Lagging behind rival vendors at a time when many users are closing their corporate coffers, NetApp added more flesh to the bones of its recently announced image overhaul at its analyst day today.

"We have decided to change our brand and raise our profile," explained the NetApp CEO Dan Warmenhoven, describing NetApp's desire to boost its market presence at the expense of vendors such as EMC, HP, and IBM.

"I would argue that we have less than 10 percent market share, and we have plenty of room to expand," added the exec, explaining that NetApp is worryingly under-represented in the "Storage 5000" group of large enterprises.

NetApp execs on this morning's call described their annoyance at the fact that some 3,600 of these firms have never done any form of business with NetApp whatsoever."It frustrates the heck out of me that I walk into an account and they don't understand who we are at all," said Rob Salmon, the vendor's executive vice president of field operations.

NetApp's corporate re-branding, announced yesterday, is part of a long-term strategy to reverse this situation, and the vendor also revealed plans to ramp up its sales efforts today.

"We absolutely have to have more quota-carrying people on the street," Salmon said, although he would not confirm exactly how many new salespeople are coming on board.

"It's a fairly big investment -- it's larger than the investment we have made in the last several years," he said, explaining that NetApp will hire a total of 1,000 new employees this year.

NetApp is seen as being particularly vulnerable to an IT spending slowdown, which led to a barrage of questions from analysts today."The CEO of one of our competitors said that storage is 'recession-proof' in 2001, and that didn't prove true," replied NetApp COO Tom Georgens. "Make no mistake, IT spending is going to put a dampener on storage."

This skepticism was reflected in NetApp's fiscal 2009 guidance, which was published during today's call.
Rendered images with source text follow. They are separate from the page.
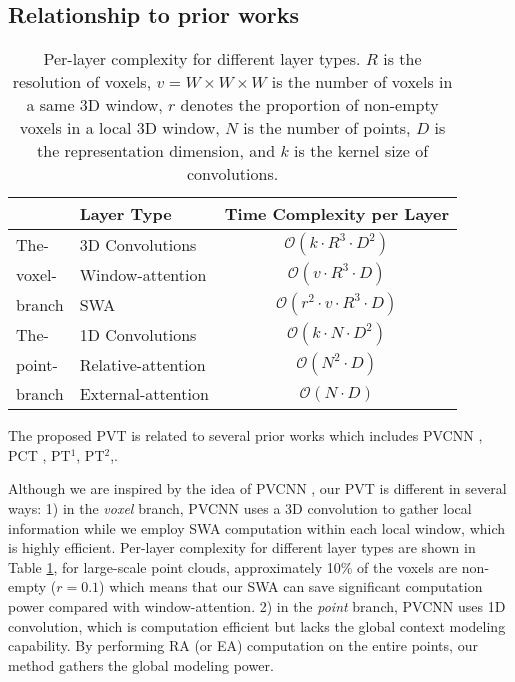 \documentclass[10pt,twocolumn,letterpaper]{article}
\begin{document}
\subsection{Relationship to prior works} \label{3.4} 
\begin{table}
\centering
\begin{center} 
    \begin{tabular}{|l|lc|}
    \hline
        & Layer Type      & Time Complexity per Layer  \\
    \hline
       The- & 3D Convolutions & $\mathcal{O}(k\cdot R^3\cdot D^2)$ \\
       voxel-  & Window-attention &     $\mathcal{O}(v\cdot R^3\cdot D)$ \\
       branch  & SWA &     $\mathcal{O}(r^2\cdot v\cdot R^3\cdot D)$ \\
       \hline
       The- & 1D Convolutions &  $\mathcal{O}(k\cdot N\cdot D^2)$ \\
       point- & Relative-attention &   $\mathcal{O}(N^2\cdot D)$ \\
       branch & External-attention &   $\mathcal{O}(N\cdot D)$ \\
  \hline
    \end{tabular}
    \end{center}
     \caption{Per-layer complexity for different layer types. $R$ is the resolution of voxels, $v = W\times W\times W$ is the number of voxels in a same 3D window, $r$ denotes the proportion of non-empty voxels in a local 3D window, $N$ is the number of points, $D$ is the representation dimension, and $k$ is the kernel size of convolutions.}
    \label{Complexity}
    
\end{table}

The proposed PVT is related to several prior works which includes PVCNN \cite{2019Point}, PCT \cite{guo2020pct}, PT$^1$\cite{Nico}, PT$^2$\cite{zhao2020point},.

Although we are inspired by the idea of PVCNN \cite{2019Point}, our PVT is different in several ways: 1) in the \emph{voxel} branch, PVCNN uses a 3D convolution to gather local information while we employ SWA computation within each local window, which is highly efficient. Per-layer complexity for different layer types are shown in Table \ref{Complexity}, for large-scale point clouds, approximately 10\% of the voxels are non-empty ($r=0.1$) \cite{xu2020grid} which means that our SWA can save significant computation power compared with window-attention.
2) in the \emph{point} branch, PVCNN uses 1D convolution, which is computation efficient but lacks the global context modeling capability. By performing RA (or EA) computation on the entire points, our method gathers the global modeling power.
\end{document}
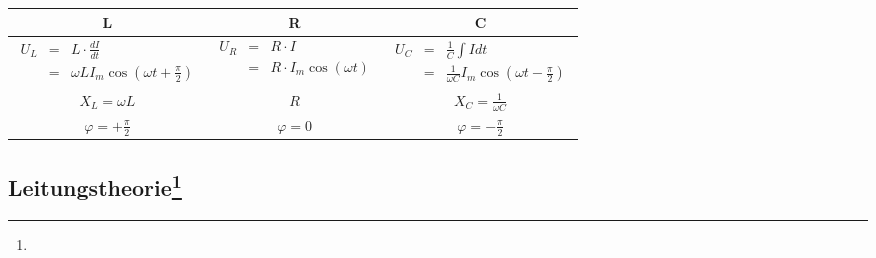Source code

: \documentclass[12pt,a4paper]{article}
\renewcommand{\d}[2]{\frac{d #1}{d #2}}
\renewcommand{\=}[1]{\stackrel{#1}{=}}
\theoremstyle{definition}
\theoremstyle{remark}
\begin{document}
\begin{tabular}{ccc}
\toprule
L & R & C\\
\midrule
$\begin{array}{lcl} U_L &=& L \cdot \d{I}{t} \\ &=& \omega L I_m \cos (\omega t + \frac{\pi}{2}) \end{array}$ & $\begin{array}{lcl}U_R &=& R \cdot I \\ &=& R \cdot I_m \cos (\omega t) \end{array}$ & $\begin{array}{lcl} U_C &=& \frac{1}{C} \int I dt \\ &=& \frac{1}{\omega C} I_m \cos (\omega t - \frac{\pi}{2}) \end{array}$\\
$X_L = \omega L$ & $R$ & $X_C = \frac{1}{\omega C}$\\
$\varphi = +\frac{\pi}{2}$ & $\varphi = 0$ & $\varphi = -\frac{\pi}{2}$\\
\bottomrule
\end{tabular}


\subsection[Leitungstheorie]{Leitungstheorie\let\thefootnote\relax\footnote{}}
\end{document}

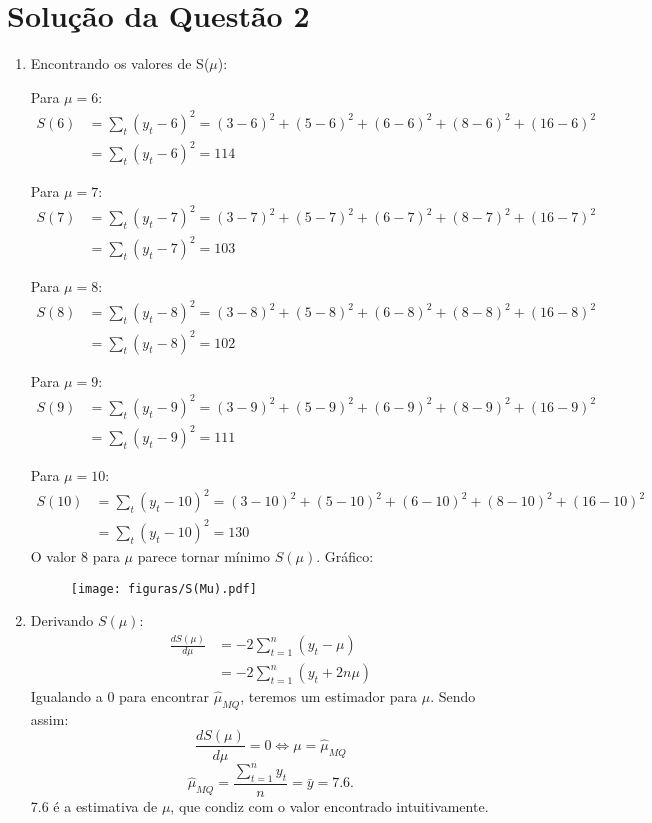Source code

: \documentclass[
	12pt,				%
	openright,			%
	oneside,			%
	a4paper,			%
	english,			%
	brazil,				%
	]{abntex2}
\begin{document}
\section{Solução da Questão 2}
\begin{enumerate}[label=\alph*)]
    \item Encontrando os valores de S($\mu$):
    
    Para $\mu = 6$:
    \begin{align*}
        S(6) &= \sum \limits_{t}^{} (y_t - 6)^2 = (3 - 6)^2 + (5 - 6)^2 + (6 - 6)^2 + (8 - 6)^2 + (16 - 6)^2\\
        &= \sum \limits_{t}^{} (y_t - 6)^2 = 114
    \end{align*}
    
    Para $\mu = 7$:
    \begin{align*}
        S(7) &= \sum \limits_{t}^{} (y_t - 7)^2 = (3 - 7)^2 + (5 - 7)^2 + (6 - 7)^2 + (8 - 7)^2 + (16 - 7)^2\\
        &= \sum \limits_{t}^{} (y_t - 7)^2 = 103
    \end{align*}
    
        Para $\mu = 8$:
    \begin{align*}
        S(8) &= \sum \limits_{t}^{} (y_t - 8)^2 = (3 - 8)^2 + (5 - 8)^2 + (6 - 8)^2 + (8 - 8)^2 + (16 - 8)^2\\
        &= \sum \limits_{t}^{} (y_t - 8)^2 = 102
    \end{align*}
    
        Para $\mu = 9$:
    \begin{align*}
        S(9) &= \sum \limits_{t}^{} (y_t - 9)^2 = (3 - 9)^2 + (5 - 9)^2 + (6 - 9)^2 + (8 - 9)^2 + (16 - 9)^2\\
        &= \sum \limits_{t}^{} (y_t - 9)^2 = 111
    \end{align*}
    
    Para $\mu = 10$:
    \begin{align*}
        S(10) &= \sum \limits_{t}^{} (y_t - 10)^2 = (3 - 10)^2 + (5 - 10)^2 + (6 - 10)^2 + (8 - 10)^2 + (16 - 10)^2\\
        &= \sum \limits_{t}^{} (y_t - 10)^2 = 130
    \end{align*}
O valor 8 para $\mu$ parece tornar mínimo $S(\mu)$. Gráfico:
    \begin{figure}[H]
        \centering
        \texttt{[image: figuras/S(Mu).pdf]}
    \end{figure}
    
    \item Derivando $S(\mu)$:
    \begin{align*}
        \frac{dS(\mu)}{d\mu} &= -2 \sum \limits_{t = 1}^{n} (y_t - \mu)\\
        &= -2 \sum \limits_{t = 1}^{n} (y_t + 2n\mu)
    \end{align*}
    Igualando a 0 para encontrar $\hat{\mu}_{MQ}$, teremos um estimador para $\mu$. Sendo assim:
    $$\frac{dS(\mu)}{d\mu} = 0 \iff \mu = \hat{\mu}_{MQ}$$
    $$\hat{\mu}_{MQ} = \frac{\sum \limits_{t = 1}^{n} y_t}{n} = \bar{y} = 7.6.$$
    7.6 é a estimativa de $\mu$, que condiz com o valor encontrado intuitivamente.
    
\end{enumerate}
\end{document}
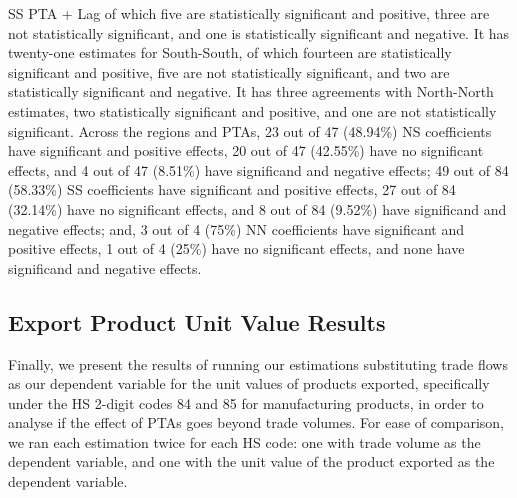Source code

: \documentclass[12pt]{article}%
\begin{document}
SS PTA + Lag of which five are statistically significant and positive,
three are not statistically significant, and one is statistically
significant and negative. It has twenty-one estimates for South-South,
of which fourteen are statistically significant and positive, five are
not statistically significant, and two are statistically significant and
negative. It has three agreements with North-North estimates, two
statistically significant and positive, and one are not statistically
significant. Across the regions and PTAs, 23 out of 47 (48.94\%) NS
coefficients have significant and positive effects, 20 out of 47
(42.55\%) have no significant effects, and 4 out of 47 (8.51\%) have
significand and negative effects; 49 out of 84 (58.33\%) SS coefficients
have significant and positive effects, 27 out of 84 (32.14\%) have no
significant effects, and 8 out of 84 (9.52\%) have significand and
negative effects; and, 3 out of 4 (75\%) NN coefficients have
significant and positive effects, 1 out of 4 (25\%) have no significant
effects, and none have significand and negative effects.
%
%
%
%
\FloatBarrier%
%
\FloatBarrier%
%
\FloatBarrier

%
\subsection{Export Product Unit Value Results}%
\label{subsec:ExportProductUnitValueResults}%
Finally, we present the results of running our estimations substituting
trade flows as our dependent variable for the unit values of products
exported, specifically under the HS 2-digit codes 84 and 85 for
manufacturing products, in order to analyse if the effect of PTAs goes
beyond trade volumes. For ease of comparison, we ran each estimation
twice for each HS code: one with trade volume as the dependent variable,
and one with the unit value of the product exported as the dependent
variable.
\end{document}
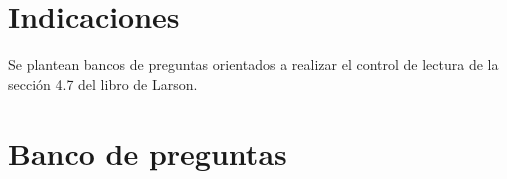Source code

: \documentclass[a4,11pt]{aleph-notas}
\begin{document}
\encabezado

\vspace*{-8mm}
\tableofcontents

\section{Indicaciones}

Se plantean bancos de preguntas orientados a realizar el control de lectura de la sección 4.7 del libro de Larson.

\section{Banco de preguntas}
\end{document}
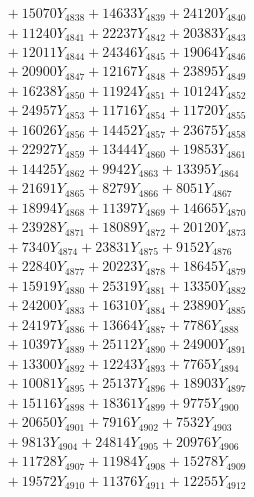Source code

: \documentclass[a4paper,10pt]{article}
\begin{document}
{\begin{align}
&\;  + 15070 Y_{4838} + 14633 Y_{4839} + 24120 Y_{4840} \\[0.3ex]
&\;  + 11240 Y_{4841} + 22237 Y_{4842} + 20383 Y_{4843} \\[0.3ex]
&\;  + 12011 Y_{4844} + 24346 Y_{4845} + 19064 Y_{4846} \\[0.3ex]
&\;  + 20900 Y_{4847} + 12167 Y_{4848} + 23895 Y_{4849} \\[0.3ex]
&\;  + 16238 Y_{4850} + 11924 Y_{4851} + 10124 Y_{4852} \\[0.3ex]
&\;  + 24957 Y_{4853} + 11716 Y_{4854} + 11720 Y_{4855} \\[0.3ex]
&\;  + 16026 Y_{4856} + 14452 Y_{4857} + 23675 Y_{4858} \\[0.5ex]\allowbreak
&\;  + 22927 Y_{4859} + 13444 Y_{4860} + 19853 Y_{4861} \\[0.3ex]
&\;  + 14425 Y_{4862} + 9942 Y_{4863} + 13395 Y_{4864} \\[0.3ex]
&\;  + 21691 Y_{4865} + 8279 Y_{4866} + 8051 Y_{4867} \\[0.3ex]
&\;  + 18994 Y_{4868} + 11397 Y_{4869} + 14665 Y_{4870} \\[0.3ex]
&\;  + 23928 Y_{4871} + 18089 Y_{4872} + 20120 Y_{4873} \\[0.3ex]
&\;  + 7340 Y_{4874} + 23831 Y_{4875} + 9152 Y_{4876} \\[0.3ex]
&\;  + 22840 Y_{4877} + 20223 Y_{4878} + 18645 Y_{4879} \\[0.3ex]
&\;  + 15919 Y_{4880} + 25319 Y_{4881} + 13350 Y_{4882} \\[0.3ex]
&\;  + 24200 Y_{4883} + 16310 Y_{4884} + 23890 Y_{4885} \\[0.3ex]
&\;  + 24197 Y_{4886} + 13664 Y_{4887} + 7786 Y_{4888} \\[0.5ex]\allowbreak
&\;  + 10397 Y_{4889} + 25112 Y_{4890} + 24900 Y_{4891} \\[0.3ex]
&\;  + 13300 Y_{4892} + 12243 Y_{4893} + 7765 Y_{4894} \\[0.3ex]
&\;  + 10081 Y_{4895} + 25137 Y_{4896} + 18903 Y_{4897} \\[0.3ex]
&\;  + 15116 Y_{4898} + 18361 Y_{4899} + 9775 Y_{4900} \\[0.3ex]
&\;  + 20650 Y_{4901} + 7916 Y_{4902} + 7532 Y_{4903} \\[0.3ex]
&\;  + 9813 Y_{4904} + 24814 Y_{4905} + 20976 Y_{4906} \\[0.3ex]
&\;  + 11728 Y_{4907} + 11984 Y_{4908} + 15278 Y_{4909} \\[0.3ex]
&\;  + 19572 Y_{4910} + 11376 Y_{4911} + 12255 Y_{4912} \\[0.3ex]

\end{align}}
\end{document}
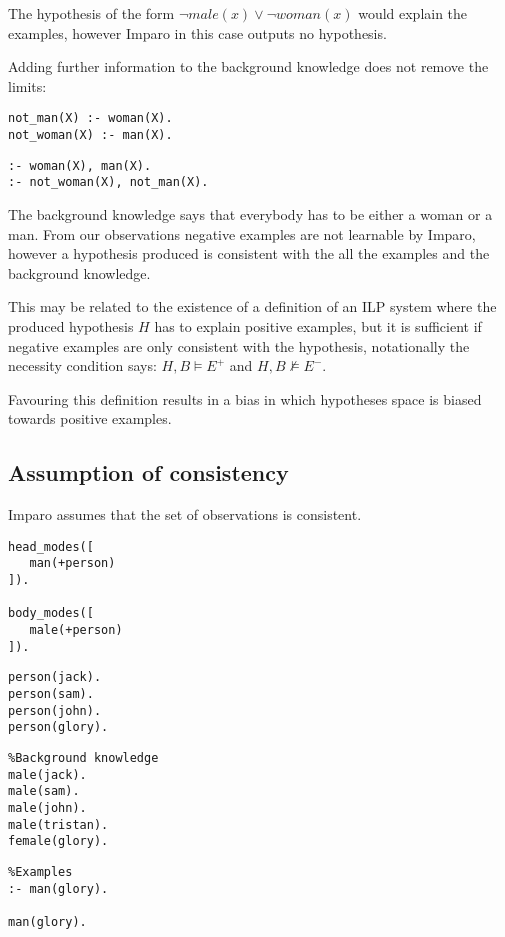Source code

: The hypothesis of the form $\neg male(x) \vee \neg woman(x)$ would explain the examples, however Imparo in this case outputs no hypothesis.

Adding further information to the background knowledge does not remove the limits:

\begin{minipage}[t]{.45\textwidth}
\begin{lstlisting}
not_man(X) :- woman(X).
not_woman(X) :- man(X).
\end{lstlisting}
\end{minipage}
\begin{minipage}[t]{.20\textwidth}
\begin{lstlisting}
:- woman(X), man(X).
:- not_woman(X), not_man(X).
\end{lstlisting}
\end{minipage}

The background knowledge says that everybody has to be either a woman or a man. From our observations negative examples are not learnable by Imparo, however a hypothesis produced is consistent with the all the examples and the background knowledge.

This may be related to the existence of a definition of an ILP system where the produced hypothesis $H$ has to explain positive examples, but it is sufficient if negative examples are only consistent with the hypothesis, notationally the necessity condition says:
$H, B \models E^+$ and $H, B \not \models E^-$.

Favouring this definition results in a bias in which hypotheses space is biased towards positive examples.

\subsection{Assumption of consistency}
Imparo assumes that the set of observations is consistent.

\begin{minipage}[t]{.25\textwidth}
\begin{lstlisting}
head_modes([
   man(+person)
]).

body_modes([
   male(+person)
]).\end{lstlisting}
\end{minipage}
\begin{minipage}[t]{.20\textwidth}
\begin{lstlisting}
person(jack).
person(sam).
person(john).
person(glory).
\end{lstlisting}
\end{minipage}
\begin{minipage}[t]{.30\textwidth}
\begin{lstlisting}
%Background knowledge
male(jack).
male(sam).
male(john).
male(tristan).
female(glory).
\end{lstlisting}
\end{minipage}
\begin{minipage}[t]{.25\textwidth}
\begin{lstlisting}
%Examples
:- man(glory).

man(glory).
\end{lstlisting}
\end{minipage}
Predicting revenues between $3.79 billion and $3.95 billion, NetApp is expecting a growth rate between 15 percent and 20 percent next year, which is just below the 21 percent predicted by analyst firm Goldman Sachs.

Despite the growth predicted, which could be viewed as a wee bit disappointing by firms like Goldman Sachs, at least one analyst has warned that an uncertain economic climate is the least of NetApp's worries.

"For NetApp, the challenges started well before the economic uncertainty, given customer concentration/saturation and competition," wrote Citi Investment Research analyst Paul Mansky in a note yesterday. "We do not view either as having materially changed over the past two to three months."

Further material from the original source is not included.